Le 27 août, Kickstarter a montré que la campagne de financement participatif pour « MemoMind One », le premier produit de MemoMind, une marque de lunettes IA sous la technologie XGIMI, avait été interrompue. Quelques jours plus tôt, le projet avait pris de l'ampleur, ayant collecté plus de 1,2 million de dollars avec le soutien de plus de 2 500 donateurs.

Un procès en matière de brevet a été suspendu au moment le plus critique.

Alors que la campagne de financement participatif était sur le point de réussir, elle a été interrompue par un procès.

Le calendrier est très serré.

MemoMind One a lancé sa campagne de financement participatif sur Kickstarter le 28 juin, avec une date de fin initiale fixée au 27 août. Le 20 août, le projet avait collecté plus de 1,2 million de dollars (environ 8,06 millions de RMB) auprès de plus de 2 500 contributeurs. Cependant, alors que la campagne touchait à sa fin, un procès en matière de brevet a soudainement éclaté, entraînant la suspension du projet avant la date limite prévue.

Selon les règles actuelles de Kickstarter, une fois qu'un projet est suspendu, la collecte de fonds s'arrête immédiatement et toutes les promesses de don sont annulées ; les contributeurs ne sont pas facturés et la suspension ne peut pas être annulée. En d’autres termes, la campagne de financement participatif s’est effectivement effondrée.

Deux brevets de conception et les trois styles de monture font l'objet du procès.

Le plaignant est Shenzhen Yiwen Technology, la société à l’origine de la société de lunettes intelligentes Even Realities.

Le 24 août, un procès a été descellé devant le tribunal de district américain du district oriental de New York. Yiwen Technology a intenté une action contre XGIMI Technology, XGIMI Innovation Technology (Hong Kong), Shenzhen Qinglai Innovative Intelligent Technology Co., Ltd. (l'entité responsable de l'activité MemoMind) et Kickstarter. La société allègue une contrefaçon directe, une contrefaçon provoquée, une contrefaçon par contribution et une contrefaçon délibérée, et a demandé une ordonnance d'interdiction temporaire et une injonction préliminaire, principalement pour empêcher Kickstarter de reverser le produit du financement participatif à MemoMind.

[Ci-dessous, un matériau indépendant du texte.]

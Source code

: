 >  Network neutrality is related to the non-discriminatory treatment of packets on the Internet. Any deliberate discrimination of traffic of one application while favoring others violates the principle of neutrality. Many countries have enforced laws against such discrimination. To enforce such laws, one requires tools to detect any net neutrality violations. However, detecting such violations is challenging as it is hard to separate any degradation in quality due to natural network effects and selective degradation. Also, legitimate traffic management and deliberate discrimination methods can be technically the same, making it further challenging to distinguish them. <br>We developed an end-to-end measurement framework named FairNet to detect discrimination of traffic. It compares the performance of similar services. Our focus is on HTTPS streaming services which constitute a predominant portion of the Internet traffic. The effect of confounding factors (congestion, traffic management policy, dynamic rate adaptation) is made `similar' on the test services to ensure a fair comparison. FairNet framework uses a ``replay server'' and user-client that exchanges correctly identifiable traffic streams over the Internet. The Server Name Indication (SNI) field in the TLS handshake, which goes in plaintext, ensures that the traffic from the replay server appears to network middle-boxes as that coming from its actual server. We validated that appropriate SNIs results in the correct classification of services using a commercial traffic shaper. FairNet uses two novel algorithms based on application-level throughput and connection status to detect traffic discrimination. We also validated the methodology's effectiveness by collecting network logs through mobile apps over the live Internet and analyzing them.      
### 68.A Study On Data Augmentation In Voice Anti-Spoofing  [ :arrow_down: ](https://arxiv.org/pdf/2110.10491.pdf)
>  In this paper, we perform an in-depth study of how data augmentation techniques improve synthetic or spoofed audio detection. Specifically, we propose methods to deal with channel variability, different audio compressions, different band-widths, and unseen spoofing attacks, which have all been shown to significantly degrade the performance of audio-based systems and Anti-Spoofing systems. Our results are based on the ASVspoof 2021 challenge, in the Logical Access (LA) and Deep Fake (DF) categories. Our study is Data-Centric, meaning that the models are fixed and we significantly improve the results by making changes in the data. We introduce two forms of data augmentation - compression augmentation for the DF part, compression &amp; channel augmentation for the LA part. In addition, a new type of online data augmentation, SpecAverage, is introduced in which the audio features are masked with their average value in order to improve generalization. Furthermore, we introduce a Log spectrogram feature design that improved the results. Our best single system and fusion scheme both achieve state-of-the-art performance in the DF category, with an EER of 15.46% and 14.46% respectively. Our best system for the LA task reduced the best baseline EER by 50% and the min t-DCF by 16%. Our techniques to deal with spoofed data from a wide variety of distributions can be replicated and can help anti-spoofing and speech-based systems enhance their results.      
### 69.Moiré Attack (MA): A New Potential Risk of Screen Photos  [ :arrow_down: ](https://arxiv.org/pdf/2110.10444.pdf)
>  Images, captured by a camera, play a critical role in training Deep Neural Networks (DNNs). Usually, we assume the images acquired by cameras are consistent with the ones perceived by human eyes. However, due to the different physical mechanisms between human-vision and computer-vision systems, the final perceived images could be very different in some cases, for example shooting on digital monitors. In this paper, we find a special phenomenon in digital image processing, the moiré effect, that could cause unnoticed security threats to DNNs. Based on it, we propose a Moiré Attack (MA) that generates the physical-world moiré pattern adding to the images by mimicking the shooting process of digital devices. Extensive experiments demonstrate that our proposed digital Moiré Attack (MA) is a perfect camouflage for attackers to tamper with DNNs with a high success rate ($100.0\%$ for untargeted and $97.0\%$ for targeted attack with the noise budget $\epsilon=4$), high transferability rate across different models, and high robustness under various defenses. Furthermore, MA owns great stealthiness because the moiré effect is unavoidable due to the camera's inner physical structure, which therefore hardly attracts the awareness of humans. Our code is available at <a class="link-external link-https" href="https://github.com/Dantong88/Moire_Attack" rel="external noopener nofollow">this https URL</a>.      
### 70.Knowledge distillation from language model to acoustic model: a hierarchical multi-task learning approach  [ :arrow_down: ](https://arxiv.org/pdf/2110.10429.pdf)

Le procès est basé sur deux brevets de conception américains – 1 140 996 USD et 1 140 997 USD – tous deux intitulés « Lunettes intelligentes ». Le brevet '996 couvre un design avec des montures arrondies, tandis que le brevet '997 couvre un design avec des montures plus carrées ; les deux brevets ont été accordés le 11 août 2026.

Les trois styles de montures de MemoMind One ont été cités comme produits contrefaits. Le modèle « Archive » au cadre rond violerait le brevet de conception D'996, tandis que les modèles « Gotham » et « Nomad » violeraient le brevet D'997. Les documents de comparaison soumis par Yiwen Technology se concentrent sur les détails visuels, notamment les verres ronds, les zones de charnières et les silhouettes générales, ainsi que sur la conception des montures et des branches rectangulaires.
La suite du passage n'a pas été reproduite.